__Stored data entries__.
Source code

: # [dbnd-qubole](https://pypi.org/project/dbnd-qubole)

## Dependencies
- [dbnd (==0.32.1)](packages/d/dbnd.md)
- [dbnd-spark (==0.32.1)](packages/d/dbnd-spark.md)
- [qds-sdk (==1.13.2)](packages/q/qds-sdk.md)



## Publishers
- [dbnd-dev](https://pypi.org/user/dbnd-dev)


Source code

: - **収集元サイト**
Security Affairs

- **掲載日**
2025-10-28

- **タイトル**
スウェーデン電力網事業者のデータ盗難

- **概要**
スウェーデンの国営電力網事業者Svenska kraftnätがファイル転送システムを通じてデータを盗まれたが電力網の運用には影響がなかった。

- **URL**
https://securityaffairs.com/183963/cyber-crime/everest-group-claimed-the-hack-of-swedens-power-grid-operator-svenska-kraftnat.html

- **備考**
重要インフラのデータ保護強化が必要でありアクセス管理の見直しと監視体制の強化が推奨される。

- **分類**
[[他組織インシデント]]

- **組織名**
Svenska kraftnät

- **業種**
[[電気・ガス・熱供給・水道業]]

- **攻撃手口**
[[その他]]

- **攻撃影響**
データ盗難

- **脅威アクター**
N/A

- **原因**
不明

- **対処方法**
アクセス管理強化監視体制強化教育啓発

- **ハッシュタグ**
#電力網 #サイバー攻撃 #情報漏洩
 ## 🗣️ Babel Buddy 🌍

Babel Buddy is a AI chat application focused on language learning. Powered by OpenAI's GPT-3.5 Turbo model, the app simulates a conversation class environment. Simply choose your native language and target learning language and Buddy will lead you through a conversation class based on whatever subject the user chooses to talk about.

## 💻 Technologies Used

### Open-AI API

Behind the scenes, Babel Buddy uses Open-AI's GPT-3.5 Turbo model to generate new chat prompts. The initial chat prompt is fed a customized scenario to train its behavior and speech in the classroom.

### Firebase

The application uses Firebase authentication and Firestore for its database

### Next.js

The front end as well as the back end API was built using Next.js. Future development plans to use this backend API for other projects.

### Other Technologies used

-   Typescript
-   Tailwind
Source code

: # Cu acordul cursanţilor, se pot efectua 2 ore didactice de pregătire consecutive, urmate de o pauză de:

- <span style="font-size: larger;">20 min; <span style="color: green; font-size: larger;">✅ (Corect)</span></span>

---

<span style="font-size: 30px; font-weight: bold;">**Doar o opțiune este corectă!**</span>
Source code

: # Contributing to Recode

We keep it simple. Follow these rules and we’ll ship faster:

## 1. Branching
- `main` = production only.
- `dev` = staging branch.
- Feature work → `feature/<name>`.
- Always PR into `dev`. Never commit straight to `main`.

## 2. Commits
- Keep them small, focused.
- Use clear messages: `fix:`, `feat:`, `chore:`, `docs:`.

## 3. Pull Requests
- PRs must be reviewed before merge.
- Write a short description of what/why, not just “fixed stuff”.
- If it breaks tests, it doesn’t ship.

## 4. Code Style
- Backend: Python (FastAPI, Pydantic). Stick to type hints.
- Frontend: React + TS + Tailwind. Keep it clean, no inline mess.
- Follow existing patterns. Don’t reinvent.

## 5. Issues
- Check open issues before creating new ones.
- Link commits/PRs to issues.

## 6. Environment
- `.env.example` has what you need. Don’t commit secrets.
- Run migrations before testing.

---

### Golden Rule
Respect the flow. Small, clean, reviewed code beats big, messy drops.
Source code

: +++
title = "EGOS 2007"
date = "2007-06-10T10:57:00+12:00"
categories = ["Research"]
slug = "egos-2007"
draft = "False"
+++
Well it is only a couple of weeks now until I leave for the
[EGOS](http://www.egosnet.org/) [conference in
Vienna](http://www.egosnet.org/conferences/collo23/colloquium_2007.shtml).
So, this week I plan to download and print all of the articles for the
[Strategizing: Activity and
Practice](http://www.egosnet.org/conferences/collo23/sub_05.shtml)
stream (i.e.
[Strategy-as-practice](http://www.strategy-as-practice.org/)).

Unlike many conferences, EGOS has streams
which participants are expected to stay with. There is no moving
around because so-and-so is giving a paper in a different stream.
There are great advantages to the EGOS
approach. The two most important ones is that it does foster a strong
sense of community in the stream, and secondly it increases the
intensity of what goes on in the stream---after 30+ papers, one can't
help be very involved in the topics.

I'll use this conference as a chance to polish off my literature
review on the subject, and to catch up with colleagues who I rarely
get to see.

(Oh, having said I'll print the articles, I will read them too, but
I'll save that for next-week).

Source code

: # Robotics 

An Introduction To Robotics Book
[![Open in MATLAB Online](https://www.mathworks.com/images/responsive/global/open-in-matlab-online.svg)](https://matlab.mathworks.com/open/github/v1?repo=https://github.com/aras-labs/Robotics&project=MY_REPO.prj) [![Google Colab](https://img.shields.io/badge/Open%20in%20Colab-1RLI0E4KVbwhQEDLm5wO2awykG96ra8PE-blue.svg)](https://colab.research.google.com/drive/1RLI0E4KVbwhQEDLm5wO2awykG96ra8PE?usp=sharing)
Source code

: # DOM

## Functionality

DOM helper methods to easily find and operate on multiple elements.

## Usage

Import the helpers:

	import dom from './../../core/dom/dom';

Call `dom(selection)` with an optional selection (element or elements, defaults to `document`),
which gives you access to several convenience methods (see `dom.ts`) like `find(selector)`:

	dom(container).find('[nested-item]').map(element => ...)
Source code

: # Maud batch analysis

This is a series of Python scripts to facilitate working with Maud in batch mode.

__Task item__. Nothing above should be left out. Print all the records exactly.

__Written response__.
Source code

: # [dbnd-qubole](https://pypi.org/project/dbnd-qubole)

## Dependencies
- [dbnd (==0.32.1)](packages/d/dbnd.md)
- [dbnd-spark (==0.32.1)](packages/d/dbnd-spark.md)
- [qds-sdk (==1.13.2)](packages/q/qds-sdk.md)



## Publishers
- [dbnd-dev](https://pypi.org/user/dbnd-dev)


Source code

: - **収集元サイト**
Security Affairs

- **掲載日**
2025-10-28

- **タイトル**
スウェーデン電力網事業者のデータ盗難

- **概要**
スウェーデンの国営電力網事業者Svenska kraftnätがファイル転送システムを通じてデータを盗まれたが電力網の運用には影響がなかった。

- **URL**
https://securityaffairs.com/183963/cyber-crime/everest-group-claimed-the-hack-of-swedens-power-grid-operator-svenska-kraftnat.html

- **備考**
重要インフラのデータ保護強化が必要でありアクセス管理の見直しと監視体制の強化が推奨される。

- **分類**
[[他組織インシデント]]

- **組織名**
Svenska kraftnät

- **業種**
[[電気・ガス・熱供給・水道業]]

- **攻撃手口**
[[その他]]

- **攻撃影響**
データ盗難

- **脅威アクター**
N/A

- **原因**
不明

- **対処方法**
アクセス管理強化監視体制強化教育啓発

- **ハッシュタグ**
#電力網 #サイバー攻撃 #情報漏洩
 ## 🗣️ Babel Buddy 🌍

Babel Buddy is a AI chat application focused on language learning. Powered by OpenAI's GPT-3.5 Turbo model, the app simulates a conversation class environment. Simply choose your native language and target learning language and Buddy will lead you through a conversation class based on whatever subject the user chooses to talk about.

## 💻 Technologies Used

### Open-AI API

Behind the scenes, Babel Buddy uses Open-AI's GPT-3.5 Turbo model to generate new chat prompts. The initial chat prompt is fed a customized scenario to train its behavior and speech in the classroom.

### Firebase

The application uses Firebase authentication and Firestore for its database

### Next.js

The front end as well as the back end API was built using Next.js. Future development plans to use this backend API for other projects.

### Other Technologies used

-   Typescript
-   Tailwind
Source code

: # Cu acordul cursanţilor, se pot efectua 2 ore didactice de pregătire consecutive, urmate de o pauză de:

- <span style="font-size: larger;">20 min; <span style="color: green; font-size: larger;">✅ (Corect)</span></span>

---

<span style="font-size: 30px; font-weight: bold;">**Doar o opțiune este corectă!**</span>
Source code

: # Contributing to Recode

We keep it simple. Follow these rules and we’ll ship faster:

## 1. Branching
- `main` = production only.
- `dev` = staging branch.
- Feature work → `feature/<name>`.
- Always PR into `dev`. Never commit straight to `main`.

## 2. Commits
- Keep them small, focused.
- Use clear messages: `fix:`, `feat:`, `chore:`, `docs:`.

## 3. Pull Requests
- PRs must be reviewed before merge.
- Write a short description of what/why, not just “fixed stuff”.
- If it breaks tests, it doesn’t ship.

## 4. Code Style
- Backend: Python (FastAPI, Pydantic). Stick to type hints.
- Frontend: React + TS + Tailwind. Keep it clean, no inline mess.
- Follow existing patterns. Don’t reinvent.

## 5. Issues
- Check open issues before creating new ones.
- Link commits/PRs to issues.

## 6. Environment
- `.env.example` has what you need. Don’t commit secrets.
- Run migrations before testing.

---

### Golden Rule
Respect the flow. Small, clean, reviewed code beats big, messy drops.
Source code

: +++
title = "EGOS 2007"
date = "2007-06-10T10:57:00+12:00"
categories = ["Research"]
slug = "egos-2007"
draft = "False"
+++
Well it is only a couple of weeks now until I leave for the
[EGOS](http://www.egosnet.org/) [conference in
Vienna](http://www.egosnet.org/conferences/collo23/colloquium_2007.shtml).
So, this week I plan to download and print all of the articles for the
[Strategizing: Activity and
Practice](http://www.egosnet.org/conferences/collo23/sub_05.shtml)
stream (i.e.
[Strategy-as-practice](http://www.strategy-as-practice.org/)).

Unlike many conferences, EGOS has streams
which participants are expected to stay with. There is no moving
around because so-and-so is giving a paper in a different stream.
There are great advantages to the EGOS
approach. The two most important ones is that it does foster a strong
sense of community in the stream, and secondly it increases the
intensity of what goes on in the stream---after 30+ papers, one can't
help be very involved in the topics.

I'll use this conference as a chance to polish off my literature
review on the subject, and to catch up with colleagues who I rarely
get to see.

(Oh, having said I'll print the articles, I will read them too, but
I'll save that for next-week).

Source code

: # Robotics 

An Introduction To Robotics Book
[![Open in MATLAB Online](https://www.mathworks.com/images/responsive/global/open-in-matlab-online.svg)](https://matlab.mathworks.com/open/github/v1?repo=https://github.com/aras-labs/Robotics&project=MY_REPO.prj) [![Google Colab](https://img.shields.io/badge/Open%20in%20Colab-1RLI0E4KVbwhQEDLm5wO2awykG96ra8PE-blue.svg)](https://colab.research.google.com/drive/1RLI0E4KVbwhQEDLm5wO2awykG96ra8PE?usp=sharing)
Source code

: # DOM

## Functionality

DOM helper methods to easily find and operate on multiple elements.

## Usage

Import the helpers:

	import dom from './../../core/dom/dom';

Call `dom(selection)` with an optional selection (element or elements, defaults to `document`),
which gives you access to several convenience methods (see `dom.ts`) like `find(selector)`:

	dom(container).find('[nested-item]').map(element => ...)
Source code

: # Maud batch analysis

This is a series of Python scripts to facilitate working with Maud in batch mode.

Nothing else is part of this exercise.